China is experiencing crippling deflation as its economy struggles with declining exports and imports for the past few months. In July, Chinese exports declined 14.5%, while imports plunged 12.4%. This marks the worst decline in exports since February of 2020 – the month when Covid-19 first struck China, writes Louis Navellier, Founder and Chairman of Navellier & Associates.

As a result of China’s collapse, the Commerce Department just reported that the US trade deficit declined 4.1% in June to $65.5 billion, as exports remained flat at $165.1 billion and imports declined 1.2% to $253.3 billion. Imports are now at their lowest level in three years. The US trade deficit should continue to narrow in July due to higher energy prices. This should boost GDP growth in both quarters.

The Chinese National Bureau of Statistics also just announced that consumer prices declined 0.3% in July, while producer prices declined a much more dramatic 4.4% in July. The unemployment rate for people 24 and younger is now at a record high, despite decades of a one-child policy causing China to have too few young workers to support their aging population.

China isn’t exporting much now, since the whole world is doing more “onshoring,” after the trade backlog during Covid-19 revealed China to be an unreliable trading partner, so the long-term economic outlook for China is looking dire.

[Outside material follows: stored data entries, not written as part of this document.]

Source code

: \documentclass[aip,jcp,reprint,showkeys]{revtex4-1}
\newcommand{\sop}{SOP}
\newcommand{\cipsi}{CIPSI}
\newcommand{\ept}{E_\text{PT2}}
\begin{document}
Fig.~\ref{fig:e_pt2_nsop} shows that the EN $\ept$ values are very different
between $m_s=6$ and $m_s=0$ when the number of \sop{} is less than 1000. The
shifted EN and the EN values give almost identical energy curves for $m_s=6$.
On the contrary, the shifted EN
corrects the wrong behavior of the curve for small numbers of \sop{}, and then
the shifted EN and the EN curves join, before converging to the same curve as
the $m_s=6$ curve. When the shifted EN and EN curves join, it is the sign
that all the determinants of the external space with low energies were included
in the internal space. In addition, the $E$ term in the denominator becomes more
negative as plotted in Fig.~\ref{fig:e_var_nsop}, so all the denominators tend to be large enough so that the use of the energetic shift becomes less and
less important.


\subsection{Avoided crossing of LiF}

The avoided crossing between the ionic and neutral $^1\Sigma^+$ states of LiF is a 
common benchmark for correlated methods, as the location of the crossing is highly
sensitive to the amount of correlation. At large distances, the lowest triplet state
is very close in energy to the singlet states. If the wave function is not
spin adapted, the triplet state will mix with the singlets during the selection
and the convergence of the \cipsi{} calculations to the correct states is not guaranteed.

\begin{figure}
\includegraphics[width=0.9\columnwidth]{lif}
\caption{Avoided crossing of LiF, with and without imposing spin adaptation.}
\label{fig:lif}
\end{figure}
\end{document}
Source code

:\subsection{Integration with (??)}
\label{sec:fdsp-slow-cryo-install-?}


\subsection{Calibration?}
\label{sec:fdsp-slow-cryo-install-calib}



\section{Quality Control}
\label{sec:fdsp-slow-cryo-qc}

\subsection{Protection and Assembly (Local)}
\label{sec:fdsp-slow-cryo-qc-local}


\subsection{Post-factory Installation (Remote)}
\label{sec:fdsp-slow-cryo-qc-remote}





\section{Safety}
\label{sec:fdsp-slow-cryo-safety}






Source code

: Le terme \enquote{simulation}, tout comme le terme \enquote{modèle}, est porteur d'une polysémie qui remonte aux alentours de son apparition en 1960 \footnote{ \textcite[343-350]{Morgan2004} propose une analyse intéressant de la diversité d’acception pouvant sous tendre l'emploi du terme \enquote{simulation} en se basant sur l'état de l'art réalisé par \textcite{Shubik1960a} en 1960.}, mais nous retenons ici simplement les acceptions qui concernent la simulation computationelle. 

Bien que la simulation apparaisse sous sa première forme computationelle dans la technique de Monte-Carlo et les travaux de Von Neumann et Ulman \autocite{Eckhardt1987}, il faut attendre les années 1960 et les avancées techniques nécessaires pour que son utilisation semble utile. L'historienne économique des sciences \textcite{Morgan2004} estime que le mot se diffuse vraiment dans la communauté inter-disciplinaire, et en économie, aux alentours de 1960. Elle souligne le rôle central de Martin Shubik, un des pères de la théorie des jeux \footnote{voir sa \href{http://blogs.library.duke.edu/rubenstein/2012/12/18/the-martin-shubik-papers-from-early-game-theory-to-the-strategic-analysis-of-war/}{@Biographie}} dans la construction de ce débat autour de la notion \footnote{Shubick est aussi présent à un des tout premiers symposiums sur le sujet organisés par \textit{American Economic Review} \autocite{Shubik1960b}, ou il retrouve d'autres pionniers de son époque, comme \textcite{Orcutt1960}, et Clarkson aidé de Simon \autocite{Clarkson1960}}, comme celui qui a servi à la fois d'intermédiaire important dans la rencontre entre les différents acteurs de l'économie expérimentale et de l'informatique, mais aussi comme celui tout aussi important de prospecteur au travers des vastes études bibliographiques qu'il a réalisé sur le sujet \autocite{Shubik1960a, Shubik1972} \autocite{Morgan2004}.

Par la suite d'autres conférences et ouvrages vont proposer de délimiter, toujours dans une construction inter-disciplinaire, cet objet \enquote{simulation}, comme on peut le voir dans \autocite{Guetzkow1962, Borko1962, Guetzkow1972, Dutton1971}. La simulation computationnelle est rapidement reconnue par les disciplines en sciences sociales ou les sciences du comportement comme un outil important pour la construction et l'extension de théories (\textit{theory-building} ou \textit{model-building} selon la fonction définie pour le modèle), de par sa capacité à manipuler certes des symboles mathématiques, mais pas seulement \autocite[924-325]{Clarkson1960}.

Complicating matters further, China’s official purchasing manager index (PMI) has now declined for four straight months and is at its lowest level in a year. A prolonged housing crisis from chronic overbuilding is also contributing to the deflationary pressure in China.

This is all happening under censorship and the most severe dictatorship since the days of Mao. According to the Financial Times, “Chinese authorities are putting pressure on prominent local economists to avoid discussing negative trends such as deflation.”

Further complicating China trade, the Biden Administration just issued an executive order that banned US investment in China for semiconductors, quantum computing, and artificial intelligence (AI). As poor relations between China and America persist, it will be interesting to see how China retaliates.